Ceci présente des difficultés pour tout l’éventail des intervenants concernés dans l’exploitation minière, des petites sociétés minières aux poids lourds du secteur industriel. La promotion diversifiée du travail d’équipe et un leadership clairvoyant deviennent aussi importants que la ressource pour que le développement soit réussi, à mesure qu’augmente le besoin d’anticiper ces risques. Il est primordial d’établir une culture de la communication des risques et de leur atténuation au travers d’actions clés et de considérations en matière de conception.
Ceci a des implications sur la manière dont les mines sont mises sur le marché et le moment où cela se produit pour choisir les prestataires et signer les contrats, ainsi que sur la manière dont elles demandent à leurs équipes de travailler et de communiquer. Ceci exige un calendrier, une communication, une analyse et, plus important encore, la définition d’attentes par les équipes de direction de la mise en valeur de la mine sur ce qui a de l’importance à chaque étape du développement. Ceci change aussi la manière dont on récompense les primes de performance et ce qu’elles ciblent. Pour véritablement réussir, nous devons développer, dès que possible, des projets holistiques qui tiennent compte de toutes les facettes du cycle de vie de la mine.

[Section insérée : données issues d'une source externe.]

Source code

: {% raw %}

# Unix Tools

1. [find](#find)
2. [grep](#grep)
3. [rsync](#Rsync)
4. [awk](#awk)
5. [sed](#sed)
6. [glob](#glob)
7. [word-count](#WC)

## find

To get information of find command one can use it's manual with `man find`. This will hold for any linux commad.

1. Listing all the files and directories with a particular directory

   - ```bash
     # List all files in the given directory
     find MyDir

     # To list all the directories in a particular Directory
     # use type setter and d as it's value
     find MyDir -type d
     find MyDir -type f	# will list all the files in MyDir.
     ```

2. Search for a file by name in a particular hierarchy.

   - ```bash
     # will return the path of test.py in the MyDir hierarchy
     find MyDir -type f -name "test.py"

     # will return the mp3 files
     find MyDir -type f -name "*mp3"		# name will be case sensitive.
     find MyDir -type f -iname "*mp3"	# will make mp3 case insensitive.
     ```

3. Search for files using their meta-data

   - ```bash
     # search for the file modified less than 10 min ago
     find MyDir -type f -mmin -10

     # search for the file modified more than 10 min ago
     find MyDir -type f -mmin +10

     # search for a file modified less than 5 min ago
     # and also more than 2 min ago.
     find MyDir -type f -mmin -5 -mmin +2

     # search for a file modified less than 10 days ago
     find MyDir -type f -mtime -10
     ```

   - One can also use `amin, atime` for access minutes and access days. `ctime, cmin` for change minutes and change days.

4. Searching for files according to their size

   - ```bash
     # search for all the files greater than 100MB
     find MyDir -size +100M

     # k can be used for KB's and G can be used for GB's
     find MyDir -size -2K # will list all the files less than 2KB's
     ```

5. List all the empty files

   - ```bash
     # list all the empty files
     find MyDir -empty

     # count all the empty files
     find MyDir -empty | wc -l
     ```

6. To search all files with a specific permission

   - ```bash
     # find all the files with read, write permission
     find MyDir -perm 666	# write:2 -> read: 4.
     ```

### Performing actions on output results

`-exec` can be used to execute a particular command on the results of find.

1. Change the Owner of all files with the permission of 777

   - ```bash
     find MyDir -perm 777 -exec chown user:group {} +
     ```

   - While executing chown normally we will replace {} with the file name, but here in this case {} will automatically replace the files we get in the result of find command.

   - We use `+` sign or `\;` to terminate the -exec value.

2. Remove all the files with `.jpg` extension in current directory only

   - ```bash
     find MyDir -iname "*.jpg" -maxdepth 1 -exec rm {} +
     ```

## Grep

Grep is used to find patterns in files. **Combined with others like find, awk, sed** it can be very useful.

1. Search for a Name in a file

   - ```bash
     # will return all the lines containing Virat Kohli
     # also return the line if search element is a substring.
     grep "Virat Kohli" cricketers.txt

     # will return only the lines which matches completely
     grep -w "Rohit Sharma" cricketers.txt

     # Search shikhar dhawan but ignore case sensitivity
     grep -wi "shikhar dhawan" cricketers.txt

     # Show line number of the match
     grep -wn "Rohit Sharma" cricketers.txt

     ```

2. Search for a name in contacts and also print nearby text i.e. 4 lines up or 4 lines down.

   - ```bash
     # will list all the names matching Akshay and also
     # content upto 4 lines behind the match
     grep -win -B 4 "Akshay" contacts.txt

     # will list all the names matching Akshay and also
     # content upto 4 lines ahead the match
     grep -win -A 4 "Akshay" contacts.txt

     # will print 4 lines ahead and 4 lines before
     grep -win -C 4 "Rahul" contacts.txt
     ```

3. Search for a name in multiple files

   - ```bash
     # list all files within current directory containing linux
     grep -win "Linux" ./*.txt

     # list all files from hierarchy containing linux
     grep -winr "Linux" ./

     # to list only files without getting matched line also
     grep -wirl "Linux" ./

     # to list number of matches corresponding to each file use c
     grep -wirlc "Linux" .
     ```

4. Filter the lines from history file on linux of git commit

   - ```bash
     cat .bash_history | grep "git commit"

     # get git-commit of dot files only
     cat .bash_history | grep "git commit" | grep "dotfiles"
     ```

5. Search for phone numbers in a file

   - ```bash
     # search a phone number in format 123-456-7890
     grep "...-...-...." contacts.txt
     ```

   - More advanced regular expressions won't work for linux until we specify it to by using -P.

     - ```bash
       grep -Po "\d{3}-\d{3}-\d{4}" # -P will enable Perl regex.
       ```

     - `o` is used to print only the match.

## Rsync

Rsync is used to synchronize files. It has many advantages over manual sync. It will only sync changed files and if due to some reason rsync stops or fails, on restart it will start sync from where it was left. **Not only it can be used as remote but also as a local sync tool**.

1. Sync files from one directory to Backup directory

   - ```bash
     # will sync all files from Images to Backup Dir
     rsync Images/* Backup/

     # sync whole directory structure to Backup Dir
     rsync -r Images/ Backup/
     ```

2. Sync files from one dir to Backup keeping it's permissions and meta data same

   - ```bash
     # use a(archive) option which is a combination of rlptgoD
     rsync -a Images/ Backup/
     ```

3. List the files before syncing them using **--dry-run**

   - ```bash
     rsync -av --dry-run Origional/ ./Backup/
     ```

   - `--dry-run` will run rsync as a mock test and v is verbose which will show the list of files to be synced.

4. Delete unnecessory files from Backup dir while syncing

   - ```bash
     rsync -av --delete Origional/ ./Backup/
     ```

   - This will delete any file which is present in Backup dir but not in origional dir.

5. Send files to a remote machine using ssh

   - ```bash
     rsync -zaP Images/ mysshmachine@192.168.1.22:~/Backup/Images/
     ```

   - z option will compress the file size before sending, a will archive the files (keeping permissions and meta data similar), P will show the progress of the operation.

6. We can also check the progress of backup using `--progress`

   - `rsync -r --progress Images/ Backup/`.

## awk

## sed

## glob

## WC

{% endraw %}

Le changement fondamental a été exacerbé ces derniers mois par la hausse des taux d’intérêt. En conséquence, les investisseurs miniers ont adopté une position de faible tolérance au risque. Tous les points évoqués ci-dessus présentent un risque pour les investisseurs s’ils ne sont pas compris par les promoteurs miniers et les équipes de direction, et les investisseurs cherchent à savoir si ces derniers les comprennent. Une véritable compréhension de cette dynamique en pleine évolution est ce qui distinguera les projets qui parviennent à atteindre la phase de production de ceux dont les études paraissent parfaites sur le papier, mais qui n’obtiendront jamais le financement nécessaire pour prendre leur envol.